• Document images with source code:
══════

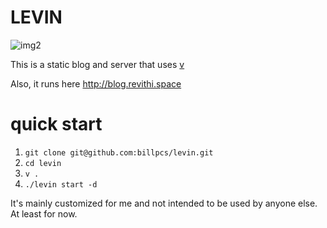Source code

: # LEVIN

![img2](https://github.com/billpcs/levin/assets/8015010/e3434254-1926-487d-bdc4-f4d53db667c2)

This is a static blog and server that uses [v](https://vlang.io/)

Also, it runs here http://blog.revithi.space

# quick start

1. `git clone git@github.com:billpcs/levin.git`
2. `cd levin`
3. `v .`
4. `./levin start -d`


It's mainly customized for me and not intended to be used by anyone else. At least for now.
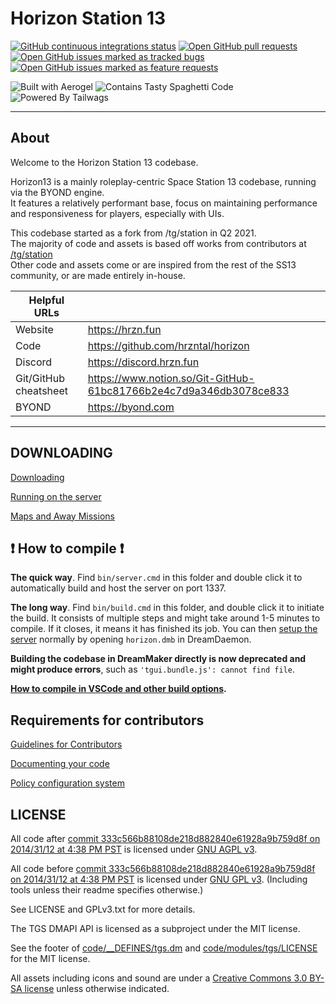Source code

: # Horizon Station 13

[![GitHub continuous integrations status](https://img.shields.io/github/actions/workflow/status/hrzntal/horizon/ci_suite.yml?branch=main&style=for-the-badge)](https://github.com/hrzntal/horizon/actions?query=workflow%3A%22CI+Suite%22)
[![Open GitHub pull requests](https://img.shields.io/github/issues-pr/hrzntal/horizon?color=blue&style=for-the-badge)](https://github.com/hrzntal/horizon/pulls)
[![Open GitHub issues marked as tracked bugs](https://img.shields.io/github/issues/hrzntal/horizon/🐛%20Issue%20:%20Bug%20-%20Tracked?label=Bug%20Reports&style=for-the-badge)](https://github.com/hrzntal/horizon/issues?q=is%3Aissue+is%3Aopen+label%3A%22🐛+Issue+%3A+Bug+-+Tracked%22)
[![Open GitHub issues marked as feature requests](https://img.shields.io/github/issues/hrzntal/horizon/Issue%20:%20Feature%20Request?label=Feature%20Requests&color=a180f2&style=for-the-badge)](https://github.com/hrzntal/horizon/issues?q=is%3Aissue+is%3Aopen+label%3A%22Issue%3AFeature+Request%22)

![Built with Aerogel](https://img.shields.io/static/v1?label=Built%20with&message=Aerogel&labelColor=e36d25&color=d15d27&style=for-the-badge)
![Contains Tasty Spaghetti Code](https://img.shields.io/static/v1?label=Contains&message=Tasty%20Spaghetti%20Code&labelColor=31c4f3&color=389ad5&style=for-the-badge)
![Powered By Tailwags](https://img.shields.io/static/v1?label=Powered%20By&message=Tailwags&labelColor=c1d72f&color=5d9741&style=for-the-badge)

---

## About
Welcome to the Horizon Station 13 codebase.

Horizon13 is a mainly roleplay-centric Space Station 13 codebase, running via the BYOND engine.  
It features a relatively performant base, focus on maintaining performance and responsiveness for players, especially with UIs.

This codebase started as a fork from /tg/station in Q2 2021.  
The majority of code and assets is based off works from contributors at [/tg/station](https://github.com/tgstation/tgstation)  
Other code and assets come or are inspired from the rest of the SS13 community, or are made entirely in-house.


Helpful URLs          |<nbsp/>
----------------------|------------------------------------
Website               | https://hrzn.fun                   
Code                  | https://github.com/hrzntal/horizon 
Discord               | https://discord.hrzn.fun           
Git/GitHub cheatsheet | https://www.notion.so/Git-GitHub-61bc81766b2e4c7d9a346db3078ce833 
BYOND                 | https://byond.com                  
---

## DOWNLOADING
[Downloading](.github/DOWNLOADING.md)

[Running on the server](.github/RUNNING_A_SERVER.md)

[Maps and Away Missions](.github/MAPS_AND_AWAY_MISSIONS.md)

## ❗ How to compile ❗

**The quick way**. Find `bin/server.cmd` in this folder and double click it to automatically build and host the server on port 1337.

**The long way**. Find `bin/build.cmd` in this folder, and double click it to initiate the build. It consists of multiple steps and might take around 1-5 minutes to compile. If it closes, it means it has finished its job. You can then [setup the server](.github/RUNNING_A_SERVER.md) normally by opening `horizon.dmb` in DreamDaemon.

**Building the codebase in DreamMaker directly is now deprecated and might produce errors**, such as `'tgui.bundle.js': cannot find file`.

**[How to compile in VSCode and other build options](tools/build/README.md).**

## Requirements for contributors
[Guidelines for Contributors](.github/CONTRIBUTING.md)

[Documenting your code](.github/AUTODOC_GUIDE.md)

[Policy configuration system](.github/POLICYCONFIG.md)

## LICENSE

All code after [commit 333c566b88108de218d882840e61928a9b759d8f on 2014/31/12 at 4:38 PM PST](https://github.com/hrzntal/horizon/commit/333c566b88108de218d882840e61928a9b759d8f) is licensed under [GNU AGPL v3](https://www.gnu.org/licenses/agpl-3.0.html).

All code before [commit 333c566b88108de218d882840e61928a9b759d8f on 2014/31/12 at 4:38 PM PST](https://github.com/hrzntal/horizon/commit/333c566b88108de218d882840e61928a9b759d8f) is licensed under [GNU GPL v3](https://www.gnu.org/licenses/gpl-3.0.html).
(Including tools unless their readme specifies otherwise.)

See LICENSE and GPLv3.txt for more details.

The TGS DMAPI API is licensed as a subproject under the MIT license.

See the footer of [code/__DEFINES/tgs.dm](./code/__DEFINES/tgs.dm) and [code/modules/tgs/LICENSE](./code/modules/tgs/LICENSE) for the MIT license.

All assets including icons and sound are under a [Creative Commons 3.0 BY-SA license](https://creativecommons.org/licenses/by-sa/3.0/) unless otherwise indicated.
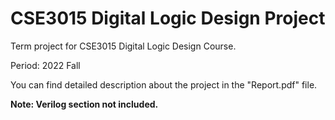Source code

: # CSE3015 Digital Logic Design Project

Term project for CSE3015 Digital Logic Design Course.

Period: 2022 Fall

You can find detailed description about the project in the "Report.pdf" file.

**Note: Verilog section not included.**
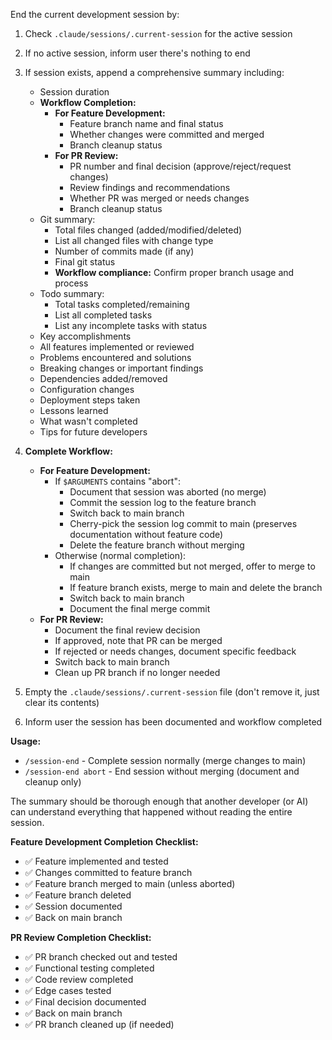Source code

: End the current development session by:

1. Check `.claude/sessions/.current-session` for the active session
2. If no active session, inform user there's nothing to end
3. If session exists, append a comprehensive summary including:
   - Session duration
   - **Workflow Completion:**
     * **For Feature Development:**
       - Feature branch name and final status
       - Whether changes were committed and merged
       - Branch cleanup status
     * **For PR Review:**
       - PR number and final decision (approve/reject/request changes)
       - Review findings and recommendations
       - Whether PR was merged or needs changes
       - Branch cleanup status
   - Git summary:
     * Total files changed (added/modified/deleted)
     * List all changed files with change type
     * Number of commits made (if any)
     * Final git status
     * **Workflow compliance:** Confirm proper branch usage and process
   - Todo summary:
     * Total tasks completed/remaining
     * List all completed tasks
     * List any incomplete tasks with status
   - Key accomplishments
   - All features implemented or reviewed
   - Problems encountered and solutions
   - Breaking changes or important findings
   - Dependencies added/removed
   - Configuration changes
   - Deployment steps taken
   - Lessons learned
   - What wasn't completed
   - Tips for future developers

4. **Complete Workflow:**
   - **For Feature Development:**
     - If `$ARGUMENTS` contains "abort":
       - Document that session was aborted (no merge)
       - Commit the session log to the feature branch
       - Switch back to main branch
       - Cherry-pick the session log commit to main (preserves documentation without feature code)
       - Delete the feature branch without merging
     - Otherwise (normal completion):
       - If changes are committed but not merged, offer to merge to main
       - If feature branch exists, merge to main and delete the branch
       - Switch back to main branch
       - Document the final merge commit
   - **For PR Review:**
     - Document the final review decision
     - If approved, note that PR can be merged
     - If rejected or needs changes, document specific feedback
     - Switch back to main branch
     - Clean up PR branch if no longer needed

5. Empty the `.claude/sessions/.current-session` file (don't remove it, just clear its contents)
6. Inform user the session has been documented and workflow completed

**Usage:**
- `/session-end` - Complete session normally (merge changes to main)
- `/session-end abort` - End session without merging (document and cleanup only)

The summary should be thorough enough that another developer (or AI) can understand everything that happened without reading the entire session.

**Feature Development Completion Checklist:**
- ✅ Feature implemented and tested
- ✅ Changes committed to feature branch
- ✅ Feature branch merged to main (unless aborted)
- ✅ Feature branch deleted
- ✅ Session documented
- ✅ Back on main branch

**PR Review Completion Checklist:**
- ✅ PR branch checked out and tested
- ✅ Functional testing completed
- ✅ Code review completed
- ✅ Edge cases tested
- ✅ Final decision documented
- ✅ Back on main branch
- ✅ PR branch cleaned up (if needed)
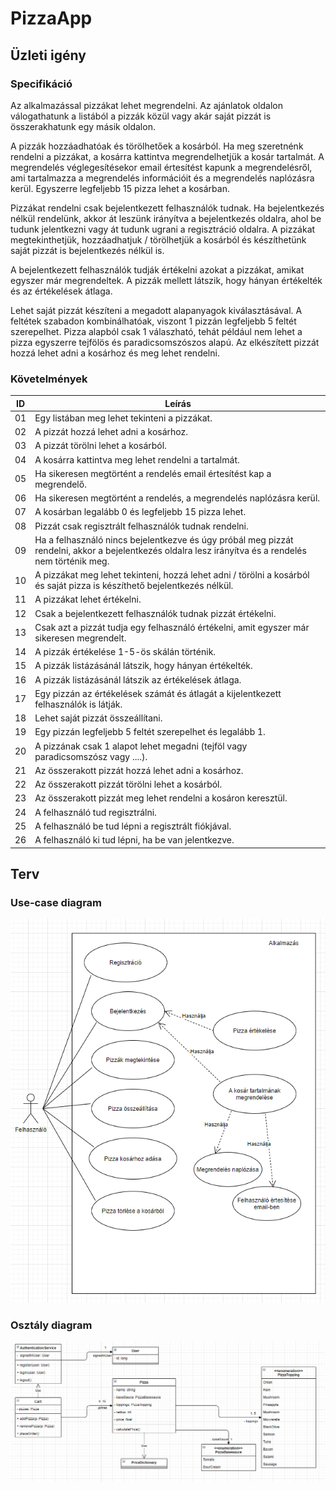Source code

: # PizzaApp

## Üzleti igény

### Specifikáció

Az alkalmazással pizzákat lehet megrendelni. Az ajánlatok oldalon válogathatunk a listából
a pizzák közül vagy akár saját pizzát is összerakhatunk egy másik oldalon. 

A pizzák hozzáadhatóak és törölhetőek a kosárból. Ha meg szeretnénk rendelni a pizzákat, 
a kosárra kattintva megrendelhetjük a kosár tartalmát. 
A megrendelés véglegesítésekor email értesítést kapunk a megrendelésről, 
ami tartalmazza a megrendelés információit és a megrendelés naplózásra kerül. Egyszerre legfeljebb
15 pizza lehet a kosárban.

Pizzákat rendelni csak bejelentkezett felhasználók tudnak. Ha bejelentkezés nélkül rendelünk, akkor
át leszünk irányítva a bejelentkezés oldalra, ahol be tudunk jelentkezni vagy át tudunk ugrani a
regisztráció oldalra. A pizzákat megtekinthetjük, hozzáadhatjuk / törölhetjük a kosárból
és készíthetünk saját pizzát is bejelentkezés nélkül is.

A bejelentkezett felhasználók tudják értékelni azokat a pizzákat, amikat egyszer már megrendeltek.
A pizzák mellett látszik, hogy hányan értékelték és az értékelések átlaga.

Lehet saját pizzát készíteni a megadott alapanyagok kiválasztásával. A feltétek szabadon 
kombinálhatóak, viszont 1 pizzán legfeljebb 5 feltét szerepelhet. Pizza alapból csak 1 
válaszható, tehát például nem lehet a pizza egyszerre tejfölös és paradicsomszószos alapú. 
Az elkészített pizzát hozzá lehet adni a kosárhoz és meg lehet rendelni.

### Követelmények

ID | Leírás
---|-------
01 | Egy listában meg lehet tekinteni a pizzákat.
02 | A pizzát hozzá lehet adni a kosárhoz.
03 | A pizzát törölni lehet a kosárból.
04 | A kosárra kattintva meg lehet rendelni a tartalmát.
05 | Ha sikeresen megtörtént a rendelés email értesítést kap a megrendelő.
06 | Ha sikeresen megtörtént a rendelés, a megrendelés naplózásra kerül.
07 | A kosárban legalább 0 és legfeljebb 15 pizza lehet.
08 | Pizzát csak regisztrált felhasználók tudnak rendelni.
09 | Ha a felhasználó nincs bejelentkezve és úgy próbál meg pizzát rendelni, akkor a bejelentkezés oldalra lesz irányítva és a rendelés nem történik meg.
10 | A pizzákat meg lehet tekinteni, hozzá lehet adni / törölni a kosárból és saját pizza is készíthető bejelentkezés nélkül.
11 | A pizzákat lehet értékelni.
12 | Csak a bejelentkezett felhasználók tudnak pizzát értékelni.
13 | Csak azt a pizzát tudja egy felhasználó értékelni, amit egyszer már sikeresen megrendelt.
14 | A pizzák értékelése 1-5-ös skálán történik.
15 | A pizzák listázásánál látszik, hogy hányan értékelték.
16 | A pizzák listázásánál látszik az értékelések átlaga.
17 | Egy pizzán az értékelések számát és átlagát a kijelentkezett felhasználók is látják.
18 | Lehet saját pizzát összeállítani.
19 | Egy pizzán legfeljebb 5 feltét szerepelhet és legalább 1.
20 | A pizzának csak 1 alapot lehet megadni (tejföl vagy paradicsomszósz vagy ....).
21 | Az összerakott pizzát hozzá lehet adni a kosárhoz.
22 | Az összerakott pizzát törölni lehet a kosárból.
23 | Az összerakott pizzát meg lehet rendelni a kosáron keresztül.
24 | A felhasználó tud regisztrálni.
25 | A felhasználó be tud lépni a regisztrált fiókjával.
26 | A felhasználó ki tud lépni, ha be van jelentkezve.

## Terv

### Use-case diagram

![](usecase_diagram.PNG)

### Osztály diagram

![](class_diagram.PNG)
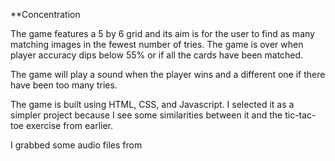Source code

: **Concentration

The game features a 5 by 6 grid and its aim is for the user to find as many matching images in the fewest number of tries. The game is over when player accuracy dips below 55% or if all the cards have been matched.

The game will play a sound when the player wins and a different one if there have been too many tries.

The game is built using HTML, CSS, and Javascript. I selected it as a simpler project because I see some similarities between it and the tic-tac-toe exercise from earlier. 

I grabbed some audio files from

══════

• DIRECTIONS FOR THIS TASK: Reproduce, character for character, only the lines of the preceding data that start at the line with "- Key accomplishments" and end at the line with "- If approved, note", both included.

• RESPONSE BELOW:
   - Key accomplishments
   - All features implemented or reviewed
   - Problems encountered and solutions
   - Breaking changes or important findings
   - Dependencies added/removed
   - Configuration changes
   - Deployment steps taken
   - Lessons learned
   - What wasn't completed
   - Tips for future developers

4. **Complete Workflow:**
   - **For Feature Development:**
     - If `$ARGUMENTS` contains "abort":
       - Document that session was aborted (no merge)
       - Commit the session log to the feature branch
       - Switch back to main branch
       - Cherry-pick the session log commit to main (preserves documentation without feature code)
       - Delete the feature branch without merging
     - Otherwise (normal completion):
       - If changes are committed but not merged, offer to merge to main
       - If feature branch exists, merge to main and delete the branch
       - Switch back to main branch
       - Document the final merge commit
   - **For PR Review:**
     - Document the final review decision
     - If approved, note that PR can be merged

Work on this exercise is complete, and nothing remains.